In the previous article, we discussed Devin, an Agentic AI capable of fully automated programming. Compared to other Agentic AI tools like Cursor and Windsurf, it has several core advantages, particularly in process planning, self-evolution, expanded tool usage, and fully automated operation. This makes Devin appear to be a next-generation tool, setting itself apart from existing Agentic AI tools.

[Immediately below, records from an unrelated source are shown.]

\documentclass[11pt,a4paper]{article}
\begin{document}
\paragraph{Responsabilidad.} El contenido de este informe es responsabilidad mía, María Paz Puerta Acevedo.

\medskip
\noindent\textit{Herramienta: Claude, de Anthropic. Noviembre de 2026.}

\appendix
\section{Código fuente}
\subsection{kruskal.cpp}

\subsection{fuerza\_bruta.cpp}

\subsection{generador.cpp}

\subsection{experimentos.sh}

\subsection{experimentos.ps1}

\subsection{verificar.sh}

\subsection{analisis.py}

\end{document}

However, after using it for a while, my Builder's Mindset started stirring again, driving me to modify Windsurf and Cursor to achieve 90% of Devin's functionality. I've also open-sourced these modifications, allowing you to transform Cursor or Windsurf into Devin in just one minute. This article mainly introduces the specific approach to these modifications, using this example to demonstrate how efficient both building and expanding can be in the Agentic AI era. For simplicity in our discussion, we'll use Cursor to refer to this type of tool, and at the end, we'll discuss what minor adjustments would be needed if you want to use Windsurf instead.
Tool | Process Planning | Self-Evolution | Tool Extension | Automated Execution | Price |
---|---|---|---|---|---|
Devin | Yes (Auto, Complete) | Yes (Self-learning) | Many | Supported | $500/month |
Cursor (Pre-mod) | Limited | No | Limited toolset | Manual confirmation | $20/month |
Cursor (Post-mod) | Near Devin | Yes | Near Devin, expandable | Still needs confirmation or workaround | $20/month |
Windsurf (Post-mod) | Near Devin | Yes, but indirect | Near Devin, expandable | Supports full auto in Docker container | $15/month |
Process Planning and Self-Evolution
As mentioned in the previous article, an interesting aspect of Devin is that it behaves more like a methodical intern. It knows to create a plan first, then continuously updates the plan's progress during execution. This makes it easier for us as AI Managers to track the AI's current progress, while also preventing it from deviating from the original plan, achieving greater depth of thought and task completion quality.
While this functionality seems impressive, it's actually quite easy to implement with Cursor.
For Cursor, there's a special file called .cursorrules
located in the root directory of the opened folder. What makes it special is that it allows you to modify Cursor's prompt to the backend LLM. In other words, all content in this file becomes part of the prompt sent to the backend AI, such as GPT or Claude. This provides us with great flexibility for customization.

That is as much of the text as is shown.